Hacker News new | past | comments | ask | show | jobs | submit | allenrb's comments login

Was summarizing this article for a group of friends who largely met during the Apple II days and wanted to repost a bit of that here:

The optimized code at the end takes 94 nanoseconds to sum an array of 1024 32-bit floating point numbers.

In 94 nanoseconds, our old friend the 1 MHz 6502, would be just starting to consider signaling the memory chips that maybe they ought to try digging up the first byte of the first instruction in the program.

Worth mentioning, that code is entirely dependent on running in cache. Otherwise even the mighty M1 Max in the post would still be stuck waiting on that first memory fetch. DRAM is slow. :-)


Lucky our total L1 cache sizes are about as big as the entire addressable memory of the 6502.

We truly live in amazing times.


Truly. And I'm also always amazed by how much slower (in terms of wall time) modern software is than it ought to be. CPUs sure don't feel three to four orders of magnitude faster than they were 50 years ago, because software has gotten four to five orders of magnitude more wasteful to compensate. Argh...


I recently moved a project from a Phenom II 945 to an I7 8700. The project took around 1:30 to compile on the Phenom, 15s to compile on the I7. Others working on the project with even more modern systems are compiling in half that time.

The major advantage I had was running the same compilers, same interpreters and same tooling, just in better hardware.

On the other hand, I always felt KDE 2 and 3 were way more responsive on way less hardware than one of the modern versions or Gnome. Part of it is UI design - giving feedback that an operation is going to take some time immediately instead of blocking until the operation is done before doing anything.

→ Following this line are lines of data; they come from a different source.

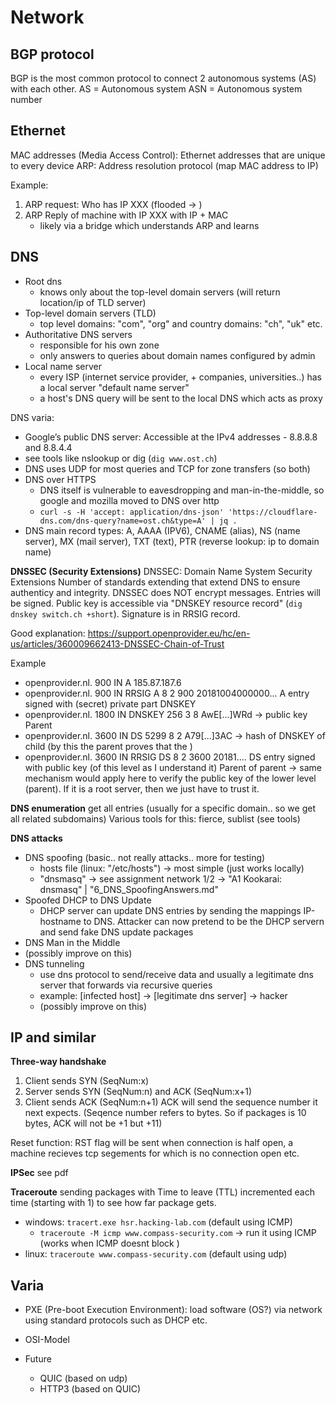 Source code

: # Network

## BGP protocol

BGP is the most common protocol to connect 2 autonomous systems (AS) with each other.
AS = Autonomous system
ASN = Autonomous system number

## Ethernet

MAC addresses (Media Access Control): Ethernet addresses that are unique to every device
ARP: Address resolution protocol (map MAC address to IP)

Example:

1. ARP request: Who has IP XXX (flooded -> )
2. ARP Reply of machine with IP XXX with IP + MAC
   - likely via a bridge which understands ARP and learns

## DNS

- Root dns
  - knows only about the top-level domain servers (will return location/ip of TLD server)
- Top-level domain servers (TLD)
  - top level domains: "com", "org" and country domains: "ch", "uk" etc.
- Authoritative DNS servers
  - responsible for his own zone
  - only answers to queries about domain names configured by admin
- Local name server
  - every ISP (internet service provider, + companies, universities..) has a local server "default name server"
  - a host's DNS query will be sent to the local DNS which acts as proxy

DNS varia:

- Google’s public DNS server: Accessible at the IPv4 addresses - 8.8.8.8 and 8.8.4.4
- see tools like nslookup or dig (`dig www.ost.ch`)
- DNS uses UDP for most queries and TCP for zone transfers (so both)
- DNS over HTTPS
  - DNS itself is vulnerable to eavesdropping and man-in-the-middle, so google and mozilla moved to DNS over http
  - `curl -s -H 'accept: application/dns-json' 'https://cloudflare-dns.com/dns-query?name=ost.ch&type=A' | jq .`
- DNS main record types: A, AAAA (IPV6), CNAME (alias), NS (name server), MX (mail server), TXT (text), PTR (reverse lookup: ip to domain name)

**DNSSEC (Security Extensions)**
DNSSEC: Domain Name System Security Extensions
Number of standards extending that extend DNS to ensure authenticy and integrity. DNSSEC does NOT encrypt messages.
Entries will be signed. Public key is accessible via "DNSKEY resource record" (`dig dnskey switch.ch +short`). Signature is in RRSIG record.

Good explanation: https://support.openprovider.eu/hc/en-us/articles/360009662413-DNSSEC-Chain-of-Trust

Example

- openprovider.nl. 900 IN A 185.87.187.6
- openprovider.nl. 900 IN RRSIG A 8 2 900 20181004000000... A entry signed with (secret) private part DNSKEY
- openprovider.nl. 1800 IN DNSKEY 256 3 8 AwE[...]WRd -> public key
  Parent
- openprovider.nl. 3600 IN DS 5299 8 2 A79[...]3AC -> hash of DNSKEY of child (by this the parent proves that the )
- openprovider.nl. 3600 IN RRSIG DS 8 2 3600 20181.... DS entry signed with public key (of this level as I understand it)
  Parent of parent -> same mechanism would apply here to verify the public key of the lower level (parent). If it is a root server, then we just have to trust it.

**DNS enumeration**
get all entries (usually for a specific domain.. so we get all related subdomains)
Various tools for this: fierce, sublist (see tools)

**DNS attacks**

- DNS spoofing (basic.. not really attacks.. more for testing)
  - hosts file (linux: "/etc/hosts") -> most simple (just works locally)
  - "dnsmasq" -> see assignment network 1/2 -> "A1 Kookarai: dnsmasq" | "6_DNS_SpoofingAnswers.md"
- Spoofed DHCP to DNS Update
  - DHCP server can update DNS entries by sending the mappings IP-hostname to DNS. Attacker can now pretend to be the DHCP servern and send fake DNS update packages
- DNS Man in the Middle
- (possibly improve on this)
- DNS tunneling
  - use dns protocol to send/receive data and usually a legitimate dns server that forwards via recursive queries
  - example: [infected host] -> [legitimate dns server] -> hacker
  - (possibly improve on this)

## IP and similar

**Three-way handshake**

1. Client sends SYN (SeqNum:x)
2. Server sends SYN (SeqNum:n) and ACK (SeqNum:x+1)
3. Client sends ACK (SeqNum:n+1)
   ACK will send the sequence number it next expects. (Seqence number refers to bytes. So if packages is 10 bytes, ACK will not be +1 but +11)

Reset function: RST flag will be sent when connection is half open, a machine recieves tcp segements for which is no connection open etc.

**IPSec**
see pdf

**Traceroute**
sending packages with Time to leave (TTL) incremented each time (starting with 1) to see how far package gets.

- windows: `tracert.exe hsr.hacking-lab.com` (default using ICMP)
  - `traceroute -M icmp www.compass-security.com` -> run it using ICMP (works when ICMP doesnt block )
- linux: `traceroute www.compass-security.com` (default using udp)

## Varia

- PXE (Pre-boot Execution Environment): load software (OS?) via network using standard protocols such as DHCP etc.

- OSI-Model
- Future
  - QUIC (based on udp)
  - HTTP3 (based on QUIC)
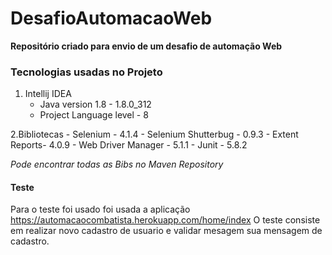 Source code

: # DesafioAutomacaoWeb
**Repositório criado para envio de um desafio de automação Web**

### Tecnologias usadas no Projeto

  1. Intellij IDEA
      * Java version 1.8 - 1.8.0_312
      * Project Language level - 8 

  2.Bibliotecas
      - Selenium - 4.1.4
      - Selenium Shutterbug - 0.9.3
      - Extent Reports- 4.0.9
      - Web Driver Manager - 5.1.1
      - Junit - 5.8.2
      
  _Pode encontrar todas as Bibs no *Maven Repository*_ 
  
#### Teste

  Para o teste foi usado foi usada a aplicação https://automacaocombatista.herokuapp.com/home/index
  O teste consiste em realizar novo cadastro de usuario e validar mesagem sua mensagem de cadastro. 
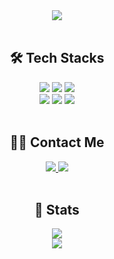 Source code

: <div align="center">
  <img src="https://capsule-render.vercel.app/api?type=waving&color=0C356A&height=200&text=Hi%20There!%20I'm%20Choi👋&fontAlign=50&fontAlignY=40&fontSize=40&fontColor=ffffff" />
</div>

<br/>

<div align="center">
  
  <h2>🛠️ Tech Stacks</h2>
  
  <img src="https://img.shields.io/badge/Next.js-000000?style=for-the-badge&logo=Next.js&logoColor=white"/>
  <img src="https://img.shields.io/badge/React-61DAFB?style=for-the-badge&logo=React&logoColor=white"/>
  <img src="https://img.shields.io/badge/Figma-F24E1E?style=for-the-badge&logo=Figma&logoColor=white"/>
  <br/>
   <img src="https://img.shields.io/badge/TypeScript-3178C6?style=for-the-badge&logo=TypeScript&logoColor=white"/>
  <img src="https://img.shields.io/badge/javascript-F7DF1E?style=for-the-badge&logo=javascript&logoColor=black"> 
   <img src="https://img.shields.io/badge/css-1572B6?style=for-the-badge&logo=css3&logoColor=white"> 

</div>

<br/>

<div align="center">
  
  <h2>🧑‍💻 Contact Me</h2>
  
  <a href="https://startfront.tistory.com/">
    <img src="https://img.shields.io/badge/Tistory-000000?style=for-the-badge&logo=Tistory&logoColor=white"/>
  </a>
  <a href="mailto:gmltmdsp@gmail.com">
    <img src="https://img.shields.io/badge/Gmail-EA4335?style=for-the-badge&logo=Gmail&logoColor=white"/>
  </a>

</div>

<br/>

<div align="center">
  
  <h2>🏅 Stats</h2>

  <img src="https://github-readme-stats.vercel.app/api?username=choi-hi&bg_color=ffffff&title_color=000000&text_color=000000&show_icons=true&icon_color=000000" />
  
  <br/>
  
  <img src="https://github-readme-stats.vercel.app/api/top-langs/?username=choi-hi&layout=compact&bg_color=ffffff&title_color=000000&text_color=000000" />
  
</div>
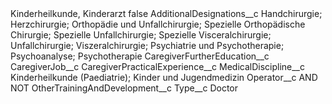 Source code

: <?xml version="1.0" encoding="UTF-8"?>
<CustomMetadata xmlns="http://soap.sforce.com/2006/04/metadata" xmlns:xsi="http://www.w3.org/2001/XMLSchema-instance" xmlns:xsd="http://www.w3.org/2001/XMLSchema">
    <label>Kinderheilkunde, Kinderarzt</label>
    <protected>false</protected>
    <values>
        <field>AdditionalDesignations__c</field>
        <value xsi:type="xsd:string">Handchirurgie; Herzchirurgie; Orthopädie und Unfallchirurgie; Spezielle Orthopädische Chirurgie; Spezielle Unfallchirurgie; Spezielle Visceralchirurgie; Unfallchirurgie; Viszeralchirurgie; Psychiatrie und Psychotherapie; Psychoanalyse; Psychotherapie</value>
    </values>
    <values>
        <field>CaregiverFurtherEducation__c</field>
        <value xsi:nil="true"/>
    </values>
    <values>
        <field>CaregiverJob__c</field>
        <value xsi:nil="true"/>
    </values>
    <values>
        <field>CaregiverPracticalExperience__c</field>
        <value xsi:nil="true"/>
    </values>
    <values>
        <field>MedicalDiscipline__c</field>
        <value xsi:type="xsd:string">Kinderheilkunde (Paediatrie); Kinder und Jugendmedizin</value>
    </values>
    <values>
        <field>Operator__c</field>
        <value xsi:type="xsd:string">AND NOT</value>
    </values>
    <values>
        <field>OtherTrainingAndDevelopment__c</field>
        <value xsi:nil="true"/>
    </values>
    <values>
        <field>Type__c</field>
        <value xsi:type="xsd:string">Doctor</value>
    </values>
</CustomMetadata>
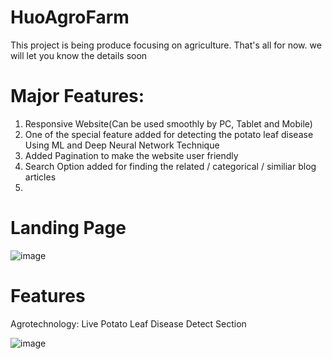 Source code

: # HuoAgroFarm
This project is being produce focusing on agriculture. That's all for now. we will let you know the details soon

# Major Features:
1. Responsive Website(Can be used smoothly by PC, Tablet and Mobile)
2. One of the special feature added for detecting the potato leaf disease Using ML and Deep Neural Network Technique
3. Added Pagination to make the website user friendly
4. Search Option added for finding the related / categorical / similiar blog articles
5. 

# Landing Page

![image](https://github.com/Habib16051/HuoAgroFarm/assets/39822204/d87006e8-d893-49ca-951a-f36c6133a848)


# Features

Agrotechnology: Live Potato Leaf Disease Detect Section

![image](https://github.com/Habib16051/HuoAgroFarm/assets/39822204/a232b83f-1dcc-4ffe-a47f-495ec0253a77)


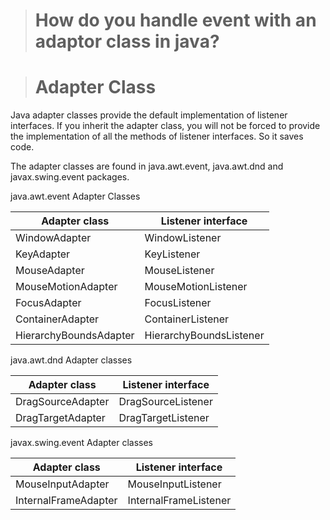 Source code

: > # How do you handle event with an adaptor class in java?

> # Adapter Class

Java adapter classes provide the default implementation of listener interfaces. If you inherit the adapter class, you will not be forced to provide the implementation of all the methods of listener interfaces. So it saves code.

The adapter classes are found in java.awt.event, java.awt.dnd and javax.swing.event packages.

java.awt.event Adapter Classes

Adapter class	| Listener interface
-------------   | ------------------
WindowAdapter	| WindowListener
KeyAdapter	| KeyListener
MouseAdapter	| MouseListener
MouseMotionAdapter	| MouseMotionListener
FocusAdapter	| FocusListener
ContainerAdapter	| ContainerListener
HierarchyBoundsAdapter	| HierarchyBoundsListener
java.awt.dnd Adapter classes

Adapter class	| Listener interface
-------------   | ------------------
DragSourceAdapter	| DragSourceListener
DragTargetAdapter	| DragTargetListener
javax.swing.event Adapter classes

Adapter class	| Listener interface
-------------   | ------------------
MouseInputAdapter	| MouseInputListener
InternalFrameAdapter	| InternalFrameListener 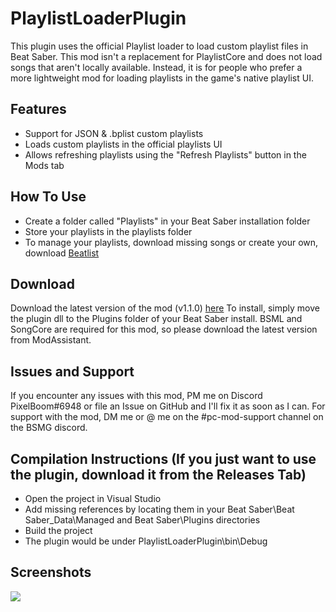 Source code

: # PlaylistLoaderPlugin
This plugin uses the official Playlist loader to load custom playlist files in Beat Saber.
This mod isn't a replacement for PlaylistCore and does not load songs that aren't locally available. Instead, it is for people who prefer a more lightweight mod for loading playlists in the game's native playlist UI.

## Features
- Support for JSON & .bplist custom playlists
- Loads custom playlists in the official playlists UI
- Allows refreshing playlists using the "Refresh Playlists" button in the Mods tab

## How To Use
- Create a folder called "Playlists" in your Beat Saber installation folder
- Store your playlists in the playlists folder
- To manage your playlists, download missing songs or create your own, download [Beatlist](https://github.com/Alaanor/beatlist/releases "Beatlist")

## Download
Download the latest version of the mod (v1.1.0) [here](https://github.com/rithik-b/PlaylistLoaderPlugin/releases/tag/1.1.0 "here")
To install, simply move the plugin dll to the Plugins folder of your Beat Saber install.
BSML and SongCore are required for this mod, so please download the latest version from ModAssistant.

## Issues and Support
If you encounter any issues with this mod, PM me on Discord PixelBoom#6948 or file an Issue on GitHub and I'll fix it as soon as I can.
For support with the mod, DM me or @ me on the #pc-mod-support channel on the BSMG discord.

## Compilation Instructions (If you just want to use the plugin, download it from the Releases Tab)
- Open the project in Visual Studio
- Add missing references by locating them in your Beat Saber\Beat Saber_Data\Managed and Beat Saber\Plugins directories
- Build the project
- The plugin would be under PlaylistLoaderPlugin\bin\Debug

## Screenshots
![](https://i.imgur.com/LbligvQ.png)

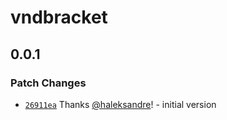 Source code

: # vndbracket

## 0.0.1

### Patch Changes

- [`26911ea`](https://github.com/haleksandre/test-tauri/commit/26911eaf591a9bfa09c77205529b5c0889d9f9d1) Thanks [@haleksandre](https://github.com/haleksandre)! - initial version
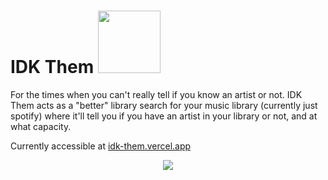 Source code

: # IDK Them <img width = "100" src = "https://github.com/HarshitSohaney/idk-them/assets/73911621/3d63b718-fcb8-4c78-bdbb-8659aa9196ee">

For the times when you can't really tell if you know an artist or not. IDK Them acts as a "better" library search for your music library (currently just spotify) where it'll tell you if you have an artist in your library or not, and at what capacity.

Currently accessible at [idk-them.vercel.app](https://idk-them.vercel.app)

<p align="center">
<img src="https://github.com/HarshitSohaney/idk-them/assets/73911621/8d598d12-3a56-4514-9742-41fccde064b8">
</p>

Plenty of that software is fairly well optimized, but most software is not that optimized. Microsoft Teams, Discord, Slack, basically anything else that also uses Electron... it's not UI design, it's legitimately wasted work, and tons of it.


So many programmers saw "Premature optimization is the root of all evil" and thought it means "Caring about performance makes you a heretic".

You can't hotspot optimize a Fiat Multipla into an Formula 1 car. When every software you run creates a dozen factories to replace one for-loop, you get the modern desktop experience


    > So many programmers saw "Premature optimization is the root of all evil" and thought it means "Caring about performance makes you a heretic".
This is very well said. Also, with enough experience, many good programmers will "know" where the hotspots will be, while writing the code. So, they can be "sloppy" in areas where it doesn't matter, and "care more about performance" in areas where it will likely matter much more.


    > most software is not that optimized
I would say: For good reason. The value is too low.

    > basically anything else that also uses Electron... 
To me, the point of Electron is a lovely platform with very high developer productivity. This is partly the reason why Java/C# was able to displace so much C&C++ code inside big enterprise corps writing CRUD apps. Sure, Java/C# is a bit bloatly/slow compared to C&C++, but the developer productivity is way higher.

    > it's not UI design, it's legitimately wasted work, and tons of it.
I don't understand this part. Can you explain more? Maybe an example would help.


> I would say: For good reason. The value is too low.

Oh my god, absolutely not. The value is extremely high to me, the consumer, even if the company doesn't care. Sure, they can technically still get their value proposition out even if the app is slow and bloated and sucky because every app these days is slow and bloated and sucky. And you can say they only care about money all you want, but that's not going to convince me that's a good reason for an app to perform terribly.

> To me, the point of Electron is a lovely platform with very high developer productivity. This is partly the reason why Java/C# was able to displace so much C&C++ code inside big enterprise corps writing CRUD apps. Sure, Java/C# is a bit bloatly/slow compared to C&C++, but the developer productivity is way higher.

I use Tauri in place of Electron and it's a lot snappier than Electron is, and you can get much of the same benefits in terms of developer productivity, because it's also just a webview. The host side needs to be a Rust application, but I wouldn't say it's much more difficult to get started with than Electron. Obviously, what you put inside the webview still matters, but in general, I'd say Electron is just an inferior choice in most cases, even if you do legitimately want a webview.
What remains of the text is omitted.